A wise man once said “dealing in hypotheticals is a fool’s errand.”  (Okay, I actually just made that up, but doesn’t that sound like something a wise man would say?)  Regardless, I’m preparing to embark on a hypothetical journey exploring the most likely outcomes for the Utah Jazz had the front office not shipped Deron Williams out of town on February 23, 2011.

As of Williams’ last game with Utah, the Jazz held a 31-26 record and were in the midst of a slump, losing 7 of their past 9.  Had Deron not been jettisoned, I have to believe they would’ve stopped the skid eventually.  I know this is assuming a lot, but hey, this is a hypothetical situation; assumptions have to be made.  Utah had a number of close losses post-Deron, and a player of his caliber would most likely have been good for an extra 3-5 points, turning several of those losses into wins.  In this hypothetical scenario, Utah rights the ship, sneaks into the playoffs in the 8th seed and gets swept by the San Antonio Spurs.

Logic dictates that the Jazz front office would’ve looked into dealing Williams that offseason as well, as Deron had a player option for the following season and could bolt Utah for greener pastures, leaving the Jazz without compensation.  However, this scenario assumes Deron was never traded and played out the remainder of his contract.
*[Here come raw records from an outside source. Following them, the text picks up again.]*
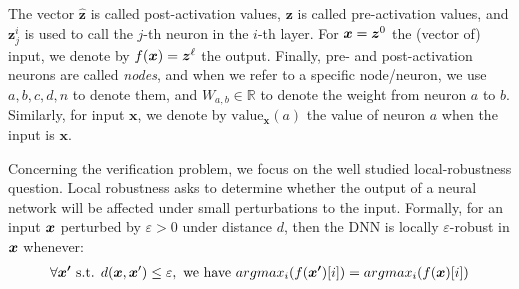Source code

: \documentclass{llncs}
\newcommand{\val}{{\textrm{value}}}
\begin{document}
The vector $\hat{\boldsymbol{z}}$ is called post-activation values, 
$\boldsymbol{z}$ is called pre-activation values, 
and $\boldsymbol{z}^{i}_j$ is used to call the $j$-th neuron in the $i$-th layer. 
For $\boldsymbol{x}={\bm{z}}^0$ the (vector of) input, we denote by $f(\boldsymbol{x})={\bm{z}}^\ell$ the output. Finally, pre- and post-activation neurons are called \emph{nodes}, and when we refer to a specific node/neuron, we use $a,b,c,d,n$ to denote them, and $W_{a,b} \in \mathbb{R}$ to denote the weight from neuron $a$ to $b$. Similarly, for input $\boldsymbol{x}$, we denote by $\val_{\boldsymbol{x}}(a)$ the value of neuron $a$ when the input is $\boldsymbol{x}$. 



\iffalse
and the $i$-th hidden layer is a vector in $\mathbb{R}^{d_i}$, 
and the output layer is a vector in $\mathbb{R}^{d'}$ or a scale. 
The weights, bias and activation functions decide propagate the from previous to the next layer. In formula, from layer $l_{i-1}$ to layer $l_{i}$, the weight 
$\boldsymbol{W}^i$ is matrix of $d_i\times d_{i-1}$, 
the bias is a vector $\vb^i$ in $\mathbb{R}^{d_i}$, and the activation function 
is $\sigma$, then  if the $i-1$-th layer is $\hat{\boldsymbol{z}}^{(i-1)}$, 
then the value of $i$-th layer is computed by: 
\begin{align*}
	{\boldsymbol{z}}^{i} &= \boldsymbol{W}^i\cdot \hat{\boldsymbol{z}}^{(i-1)}+ \vb^i\\
	\hat{\boldsymbol{z}}^{i}(n) &= \sigma({\boldsymbol{z}}^i(n)).
\end{align*} The vector $\hat{\boldsymbol{z}}$ is called post-activation values, and $\boldsymbol{z}$ is called pre-activation values, and $\boldsymbol{z}^{(i)}_j$ is used to call the $j$-th neuron in the $i$-th layer. In our style, we also call neurons \emph{nodes} and use $a,b,c,d$ to denote them. We use $W_{ab}$ to denote the weight from neuron $b$ to $a$. We use $\boldsymbol{x}$ to denote the vector of input and  $f(\boldsymbol{x})$ to denote the output.
\fi

\medskip

Concerning the verification problem, we focus on the well studied local-robustness question. Local robustness asks to determine whether the output of a neural network will be affected under small perturbations to the input. 
Formally, for an input ${\bm{x}}$ perturbed by $\varepsilon >0$ under distance $d$, then the DNN is locally $\varepsilon$-robust in ${\bm{x}}$ whenever:
\begin{align*}
	\forall \boldsymbol{x'} \text{ s.t. } d({\bm{x}},{\bm{x}}')\leq \varepsilon, \text{ we have }  
	argmax_i (f(\boldsymbol{x'})[i]) = argmax_i(f(\boldsymbol{x})[i])
\end{align*} 
\end{document}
While no Deron trade would mean no 2010-11 meltdown, it would also mean Derrick Favors, Devin Harris, Enes Kanter and Alec Burks would’ve never joined the team.  Utah would’ve been selecting in the late teens to early 20’s of the draft, and would’ve likely been looking to acquire either a young point guard as an insurance policy if Deron left or a small forward.  Notable players who would’ve fit the bill in that range would’ve been Tobias Harris, Nolan Smith, Reggie Jackson, Norris Cole, Cory Joseph and Jimmy Butler.

In the 2011 offseason, Williams would’ve undoubtedly pushed for the Jazz to sign a big-name free agent for him to play alongside.  Unfortunately for Williams, a big name was not available via unrestricted free agency in 2011, at least that wasn’t at a position of need for Utah (i.e. Nene) or an over-the-hill star who would not fit in well in Utah (i.e. Vince Carter and Tracy McGrady.)  The Jazz would’ve likely spent their money on minor pieces that fit well with the Jazz, causing Williams to throw another basketball or two at Gordon Hayward’s head.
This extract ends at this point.